==== Records for the task

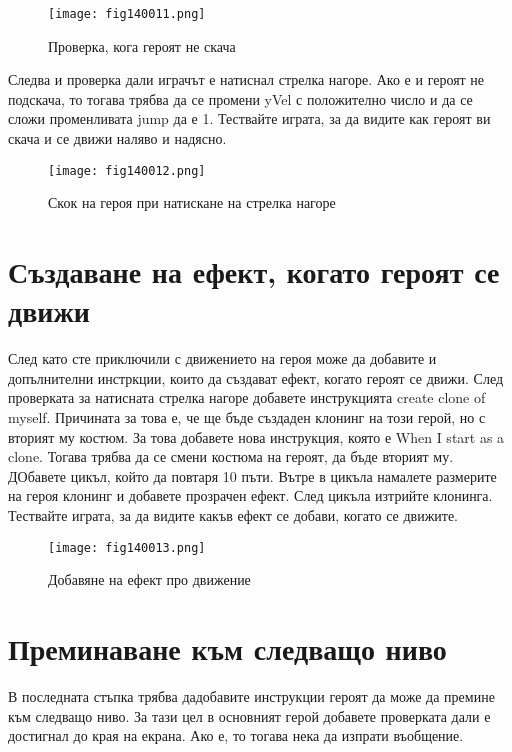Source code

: \begin{figure}[H]
  \centering
  \texttt{[image: fig140011.png]}
  \caption{Проверка, кога героят не скача}
\label{fig140011}
\end{figure}

Следва и проверка дали играчът е натиснал стрелка нагоре. Ако е и героят не подскача, то тогава трябва да се промени yVel с положително число и да се сложи променливата jump да е 1. Тествайте играта, за да видите как героят ви скача и се движи наляво и надясно.

\begin{figure}[H]
  \centering
  \texttt{[image: fig140012.png]}
  \caption{Скок на героя при натискане на стрелка нагоре}
\label{fig140012}
\end{figure}

\section{Създаване на ефект, когато героят се движи}

След като сте приключили с движението на героя може да добавите и допълнителни инстркции, които да създават ефект, когато героят се движи. След проверката за натисната стрелка нагоре добавете инструкцията create clone of myself. Причината за това е, че ще бъде създаден клонинг на този герой, но с вторият му костюм. За това добавете нова инструкция, която е When I start as a clone. Тогава трябва да се смени костюма на героят, да бъде вторият му. ДОбавете цикъл, който да повтаря 10 пъти. Вътре в цикъла намалете размерите на героя клонинг и добавете прозрачен ефект. След цикъла изтрийте клонинга. Тествайте играта, за да видите какъв ефект се добави, когато се движите.

\begin{figure}[H]
  \centering
  \texttt{[image: fig140013.png]}
  \caption{Добавяне на ефект про движение}
\label{fig140013}
\end{figure}

\section{Преминаване към следващо ниво}

В последната стъпка трябва дадобавите инструкции героят да може да премине към следващо ниво. За тази цел в основният герой добавете проверката дали е достигнал до края на екрана. Ако е, то тогава нека да изпрати въобщение.

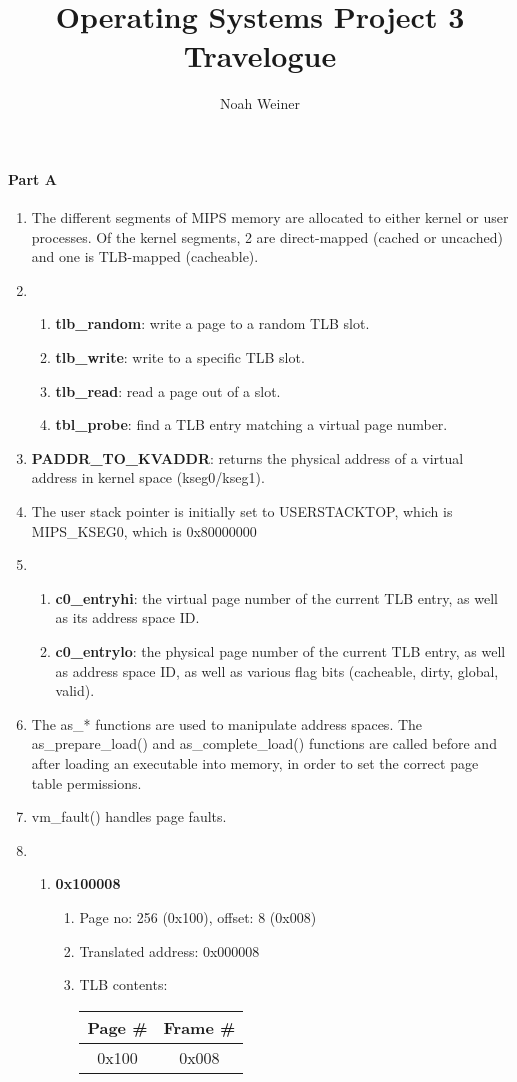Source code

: \documentclass{proc}
\title{Operating Systems Project 3 Travelogue}
\author{Noah Weiner}
\begin{document}
\maketitle

\paragraph{Part A}
\begin{enumerate}
  \item The different segments of MIPS memory are allocated to either kernel or user processes. Of the kernel segments, 2 are direct-mapped (cached or uncached) and one is TLB-mapped (cacheable).
  \item \begin{enumerate}
  	\item \textbf{tlb\_random}: write a page to a random TLB slot.
  	\item \textbf{tlb\_write}: write to a specific TLB slot.
  	\item \textbf{tlb\_read}: read a page out of a slot.
  	\item \textbf{tbl\_probe}: find a TLB entry matching a virtual page number.
  \end{enumerate}
  \item \textbf{PADDR\_TO\_KVADDR}: returns the physical address of a virtual address in kernel space (kseg0/kseg1).
  \item The user stack pointer is initially set to USERSTACKTOP, which is MIPS\_KSEG0, which is 0x80000000
  \item \begin{enumerate}
  	\item \textbf{c0\_entryhi}: the virtual page number of the current TLB entry, as well as its address space ID.
  	\item \textbf{c0\_entrylo}: the physical page number of the current TLB entry, as well as address space ID, as well as various flag bits (cacheable, dirty, global, valid).
  \end{enumerate}
  \item The as\_* functions are used to manipulate address spaces. The as\_prepare\_load() and as\_complete\_load() functions are called before and after loading an executable into memory, in order to set the correct page table permissions.
  \item vm\_fault() handles page faults.
  
  \item \begin{enumerate}
  	\item \textbf{0x100008} \begin{enumerate}
  		\item Page no: 256 (0x100), offset: 8 (0x008)
  		\item Translated address: 0x000008
  		\item TLB contents: \begin{tabular}{c|c}
  			Page \# & Frame \# \\ \hline
  			0x100 & 0x008
  		\end{tabular}
  	\end{enumerate}
  	

\end{enumerate}
\end{enumerate}
\end{document}
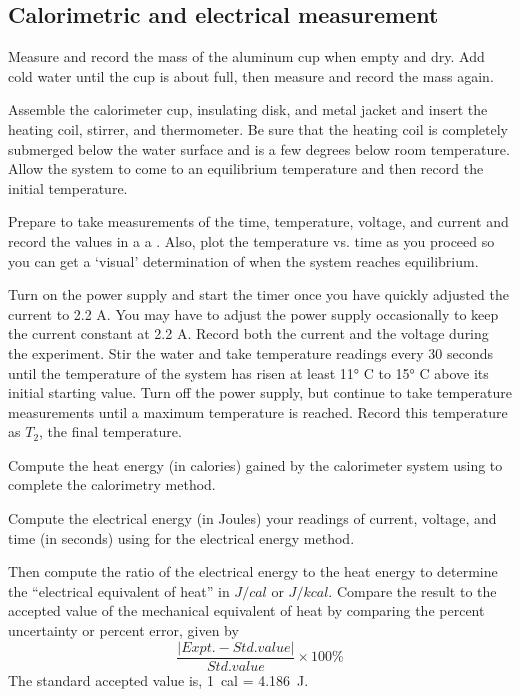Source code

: \begin{multicols}{2}
\subsection{Calorimetric and electrical measurement}

Measure and record the mass of the aluminum cup when empty and dry.
Add cold water until the cup is about  full, then measure and record the mass again.

Assemble the calorimeter cup, insulating disk, and metal jacket and insert the heating coil, stirrer, and thermometer.  Be sure that the heating coil is completely submerged below the water surface and is a few degrees below room temperature. Allow the system to come to an equilibrium temperature and then record the initial temperature.

Prepare to take measurements of the time, temperature, voltage, and current and record the values in a a 
. Also, plot the temperature vs. time as you proceed so you can get a `visual' determination of when the system reaches equilibrium.

Turn on the power supply and start the timer once you have quickly adjusted the current to 2.2 A.  You may have to adjust the power supply occasionally to keep the current constant at 2.2 A.  Record both the current and the voltage during the experiment.  Stir the water and take temperature readings every 30 seconds until the temperature of the system has risen at least \ang{11} C to \ang{15} C above its initial starting value.  Turn off the power supply, but continue to take temperature measurements %
until a maximum temperature is reached. Record this temperature as $T_2$, the final temperature.

Compute the heat energy (in calories) gained by the calorimeter system using  to complete the calorimetry method. %

Compute the electrical energy (in Joules) your readings of current, voltage, and time (in seconds) using   for the electrical energy  method.

Then compute the ratio of the electrical energy to the heat energy to determine the ``electrical equivalent of heat'' in $J/cal$ or $J/kcal$. Compare the result to the accepted value of the mechanical equivalent of heat by comparing the percent uncertainty or percent error, given by
\[ \frac{|Expt. - Std. value|}{Std. value} \times 100\% \]
 The standard accepted value is, 1~cal = 4.186~J.

\end{multicols}
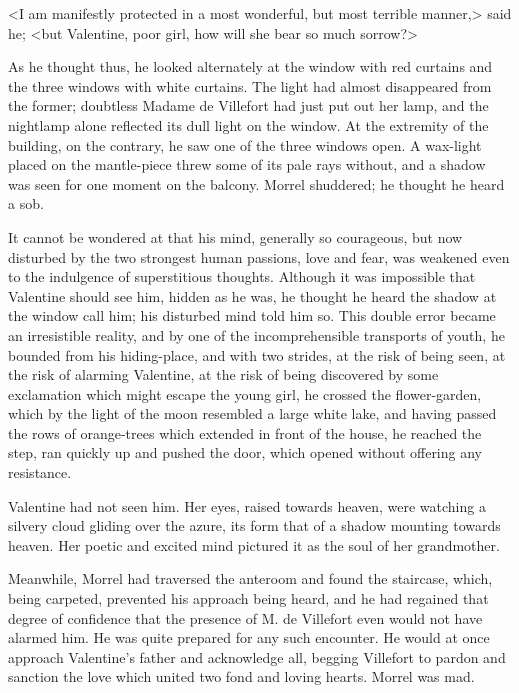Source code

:  <I am manifestly protected in a most wonderful, but most terrible manner,> said he; <but Valentine, poor girl, how will she bear so much sorrow?> 

 As he thought thus, he looked alternately at the window with red curtains and the three windows with white curtains. The light had almost disappeared from the former; doubtless Madame de Villefort had just put out her lamp, and the nightlamp alone reflected its dull light on the window. At the extremity of the building, on the contrary, he saw one of the three windows open. A wax-light placed on the mantle-piece threw some of its pale rays without, and a shadow was seen for one moment on the balcony. Morrel shuddered; he thought he heard a sob. 

 It cannot be wondered at that his mind, generally so courageous, but now disturbed by the two strongest human passions, love and fear, was weakened even to the indulgence of superstitious thoughts. Although it was impossible that Valentine should see him, hidden as he was, he thought he heard the shadow at the window call him; his disturbed mind told him so. This double error became an irresistible reality, and by one of the incomprehensible transports of youth, he bounded from his hiding-place, and with two strides, at the risk of being seen, at the risk of alarming Valentine, at the risk of being discovered by some exclamation which might escape the young girl, he crossed the flower-garden, which by the light of the moon resembled a large white lake, and having passed the rows of orange-trees which extended in front of the house, he reached the step, ran quickly up and pushed the door, which opened without offering any resistance. 

 Valentine had not seen him. Her eyes, raised towards heaven, were watching a silvery cloud gliding over the azure, its form that of a shadow mounting towards heaven. Her poetic and excited mind pictured it as the soul of her grandmother. 

 Meanwhile, Morrel had traversed the anteroom and found the staircase, which, being carpeted, prevented his approach being heard, and he had regained that degree of confidence that the presence of M. de Villefort even would not have alarmed him. He was quite prepared for any such encounter. He would at once approach Valentine's father and acknowledge all, begging Villefort to pardon and sanction the love which united two fond and loving hearts. Morrel was mad.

========

What you are asked to do
Please go through the material and return each line where the word "kernel" appears.

Exercise solution
  \item The different segments of MIPS memory are allocated to either kernel or user processes. Of the kernel segments, 2 are direct-mapped (cached or uncached) and one is TLB-mapped (cacheable).
  \item \textbf{PADDR\_TO\_KVADDR}: returns the physical address of a virtual address in kernel space (kseg0/kseg1).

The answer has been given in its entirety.